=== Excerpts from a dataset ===
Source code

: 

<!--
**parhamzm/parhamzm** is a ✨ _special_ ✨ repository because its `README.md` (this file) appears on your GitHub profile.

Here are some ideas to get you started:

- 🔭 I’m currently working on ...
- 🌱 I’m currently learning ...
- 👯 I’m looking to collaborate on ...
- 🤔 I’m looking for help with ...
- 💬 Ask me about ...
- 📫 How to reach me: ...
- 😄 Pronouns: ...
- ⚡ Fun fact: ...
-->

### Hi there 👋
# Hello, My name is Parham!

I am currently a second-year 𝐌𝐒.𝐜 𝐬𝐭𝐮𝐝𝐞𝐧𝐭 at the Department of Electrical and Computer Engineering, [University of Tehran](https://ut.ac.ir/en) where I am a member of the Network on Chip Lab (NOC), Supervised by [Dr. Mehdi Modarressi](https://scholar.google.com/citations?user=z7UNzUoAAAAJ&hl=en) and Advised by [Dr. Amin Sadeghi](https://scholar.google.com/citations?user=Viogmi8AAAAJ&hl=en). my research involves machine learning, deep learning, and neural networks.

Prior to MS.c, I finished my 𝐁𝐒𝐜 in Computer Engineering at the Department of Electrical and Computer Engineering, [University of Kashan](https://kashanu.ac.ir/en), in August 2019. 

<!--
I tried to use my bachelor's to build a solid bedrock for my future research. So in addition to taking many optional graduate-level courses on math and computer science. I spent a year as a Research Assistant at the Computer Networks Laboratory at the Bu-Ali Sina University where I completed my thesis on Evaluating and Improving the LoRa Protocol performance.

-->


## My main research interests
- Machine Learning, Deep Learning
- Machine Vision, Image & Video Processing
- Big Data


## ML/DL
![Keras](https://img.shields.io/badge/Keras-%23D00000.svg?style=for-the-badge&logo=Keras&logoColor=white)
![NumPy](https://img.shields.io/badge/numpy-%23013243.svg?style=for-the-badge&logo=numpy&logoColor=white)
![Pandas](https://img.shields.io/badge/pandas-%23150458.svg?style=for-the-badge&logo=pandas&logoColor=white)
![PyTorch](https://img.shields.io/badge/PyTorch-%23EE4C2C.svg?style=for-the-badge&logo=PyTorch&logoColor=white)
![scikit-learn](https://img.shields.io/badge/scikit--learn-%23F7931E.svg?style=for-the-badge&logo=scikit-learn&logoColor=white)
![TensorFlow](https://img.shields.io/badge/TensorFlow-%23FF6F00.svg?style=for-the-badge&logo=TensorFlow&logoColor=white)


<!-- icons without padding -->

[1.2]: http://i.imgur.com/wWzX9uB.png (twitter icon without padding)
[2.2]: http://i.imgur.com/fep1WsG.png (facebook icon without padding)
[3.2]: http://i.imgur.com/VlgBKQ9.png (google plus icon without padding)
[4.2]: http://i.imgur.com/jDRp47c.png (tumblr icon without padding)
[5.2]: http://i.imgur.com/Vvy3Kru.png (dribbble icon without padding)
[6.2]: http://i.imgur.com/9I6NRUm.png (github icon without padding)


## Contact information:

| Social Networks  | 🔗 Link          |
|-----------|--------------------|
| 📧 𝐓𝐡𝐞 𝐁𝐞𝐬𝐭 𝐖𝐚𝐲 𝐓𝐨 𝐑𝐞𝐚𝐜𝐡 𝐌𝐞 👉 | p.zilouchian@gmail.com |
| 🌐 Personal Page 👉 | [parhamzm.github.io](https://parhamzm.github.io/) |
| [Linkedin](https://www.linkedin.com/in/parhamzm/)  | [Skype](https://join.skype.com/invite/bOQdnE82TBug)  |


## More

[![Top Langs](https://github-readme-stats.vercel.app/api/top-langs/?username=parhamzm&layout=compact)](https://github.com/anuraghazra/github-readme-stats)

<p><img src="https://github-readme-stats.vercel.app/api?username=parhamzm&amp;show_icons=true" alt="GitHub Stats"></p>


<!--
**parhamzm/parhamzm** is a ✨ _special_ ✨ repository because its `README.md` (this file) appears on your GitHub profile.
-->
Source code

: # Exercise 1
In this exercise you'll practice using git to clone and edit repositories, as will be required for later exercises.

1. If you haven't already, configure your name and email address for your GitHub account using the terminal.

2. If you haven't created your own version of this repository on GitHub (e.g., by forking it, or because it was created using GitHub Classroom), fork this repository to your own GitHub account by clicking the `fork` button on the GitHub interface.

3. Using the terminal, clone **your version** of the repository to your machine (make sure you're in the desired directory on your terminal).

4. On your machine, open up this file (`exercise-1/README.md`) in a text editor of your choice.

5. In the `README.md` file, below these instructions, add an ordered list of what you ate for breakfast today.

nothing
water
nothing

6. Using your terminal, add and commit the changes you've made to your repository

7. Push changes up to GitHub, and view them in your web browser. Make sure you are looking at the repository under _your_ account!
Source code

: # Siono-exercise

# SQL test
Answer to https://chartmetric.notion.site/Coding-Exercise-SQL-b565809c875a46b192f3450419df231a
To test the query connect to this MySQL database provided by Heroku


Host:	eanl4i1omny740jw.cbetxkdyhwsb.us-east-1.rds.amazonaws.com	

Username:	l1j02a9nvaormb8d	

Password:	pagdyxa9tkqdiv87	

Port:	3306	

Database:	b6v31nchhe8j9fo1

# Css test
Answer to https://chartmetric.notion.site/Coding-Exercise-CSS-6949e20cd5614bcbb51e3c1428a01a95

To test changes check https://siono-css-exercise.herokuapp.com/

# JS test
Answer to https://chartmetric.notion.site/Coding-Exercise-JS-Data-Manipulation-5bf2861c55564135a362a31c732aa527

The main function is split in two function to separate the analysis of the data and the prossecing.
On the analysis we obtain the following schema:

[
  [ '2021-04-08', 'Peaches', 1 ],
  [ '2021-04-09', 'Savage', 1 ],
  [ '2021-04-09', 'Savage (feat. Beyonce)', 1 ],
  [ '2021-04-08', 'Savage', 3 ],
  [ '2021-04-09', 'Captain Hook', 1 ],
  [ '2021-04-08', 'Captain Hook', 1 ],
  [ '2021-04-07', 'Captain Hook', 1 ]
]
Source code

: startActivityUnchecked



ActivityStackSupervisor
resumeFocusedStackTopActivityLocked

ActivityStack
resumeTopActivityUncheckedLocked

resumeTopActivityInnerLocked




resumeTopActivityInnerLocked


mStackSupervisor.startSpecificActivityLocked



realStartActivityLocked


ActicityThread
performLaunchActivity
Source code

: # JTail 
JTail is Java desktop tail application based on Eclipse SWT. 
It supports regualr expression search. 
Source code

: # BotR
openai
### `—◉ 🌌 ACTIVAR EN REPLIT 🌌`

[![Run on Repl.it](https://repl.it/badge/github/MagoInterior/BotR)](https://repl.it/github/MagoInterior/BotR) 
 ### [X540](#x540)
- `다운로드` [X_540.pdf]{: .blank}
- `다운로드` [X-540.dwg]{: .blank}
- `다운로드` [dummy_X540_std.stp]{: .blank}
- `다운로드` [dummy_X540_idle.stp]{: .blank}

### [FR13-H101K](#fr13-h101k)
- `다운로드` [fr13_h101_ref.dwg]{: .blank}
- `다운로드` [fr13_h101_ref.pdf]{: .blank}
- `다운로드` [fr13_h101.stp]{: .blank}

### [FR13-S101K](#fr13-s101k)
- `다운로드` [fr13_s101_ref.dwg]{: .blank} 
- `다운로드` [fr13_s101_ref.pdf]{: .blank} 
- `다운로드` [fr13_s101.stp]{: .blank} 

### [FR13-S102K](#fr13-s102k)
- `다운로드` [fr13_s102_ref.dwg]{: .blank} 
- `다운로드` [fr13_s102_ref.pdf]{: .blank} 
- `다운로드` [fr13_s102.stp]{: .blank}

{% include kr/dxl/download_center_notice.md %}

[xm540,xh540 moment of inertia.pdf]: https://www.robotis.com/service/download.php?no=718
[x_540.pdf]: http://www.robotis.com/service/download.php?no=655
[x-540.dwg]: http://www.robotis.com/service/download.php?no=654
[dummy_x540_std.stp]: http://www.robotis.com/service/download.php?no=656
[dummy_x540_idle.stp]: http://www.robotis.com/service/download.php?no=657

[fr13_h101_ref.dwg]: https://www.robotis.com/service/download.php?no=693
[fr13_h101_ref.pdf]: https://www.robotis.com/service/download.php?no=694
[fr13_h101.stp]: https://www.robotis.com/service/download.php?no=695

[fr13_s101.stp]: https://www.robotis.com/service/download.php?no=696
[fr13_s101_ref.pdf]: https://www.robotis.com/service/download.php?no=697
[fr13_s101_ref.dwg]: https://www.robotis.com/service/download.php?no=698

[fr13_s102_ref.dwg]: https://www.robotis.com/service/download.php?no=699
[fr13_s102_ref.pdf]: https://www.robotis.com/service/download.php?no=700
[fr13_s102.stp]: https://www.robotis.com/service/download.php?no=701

=== What you are asked to do ===
What lines above contain "clone"? Copy them out.

=== Answer to the problem ===
In this exercise you'll practice using git to clone and edit repositories, as will be required for later exercises.
3. Using the terminal, clone **your version** of the repository to your machine (make sure you're in the desired directory on your terminal).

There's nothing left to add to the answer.